The task: Apart from the images, reproduce all of the data word for word.

Material provided:
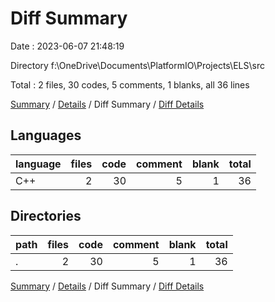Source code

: # Diff Summary

Date : 2023-06-07 21:48:19

Directory f:\\OneDrive\\Documents\\PlatformIO\\Projects\\ELS\\src

Total : 2 files,  30 codes, 5 comments, 1 blanks, all 36 lines

[Summary](results.md) / [Details](details.md) / Diff Summary / [Diff Details](diff-details.md)

## Languages
| language | files | code | comment | blank | total |
| :--- | ---: | ---: | ---: | ---: | ---: |
| C++ | 2 | 30 | 5 | 1 | 36 |

## Directories
| path | files | code | comment | blank | total |
| :--- | ---: | ---: | ---: | ---: | ---: |
| . | 2 | 30 | 5 | 1 | 36 |

[Summary](results.md) / [Details](details.md) / Diff Summary / [Diff Details](diff-details.md)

Answer to the problem:
Source code

: # Diff Summary

Date : 2023-06-07 21:48:19

Directory f:\\OneDrive\\Documents\\PlatformIO\\Projects\\ELS\\src

Total : 2 files,  30 codes, 5 comments, 1 blanks, all 36 lines

[Summary](results.md) / [Details](details.md) / Diff Summary / [Diff Details](diff-details.md)

## Languages
| language | files | code | comment | blank | total |
| :--- | ---: | ---: | ---: | ---: | ---: |
| C++ | 2 | 30 | 5 | 1 | 36 |

## Directories
| path | files | code | comment | blank | total |
| :--- | ---: | ---: | ---: | ---: | ---: |
| . | 2 | 30 | 5 | 1 | 36 |

[Summary](results.md) / [Details](details.md) / Diff Summary / [Diff Details](diff-details.md)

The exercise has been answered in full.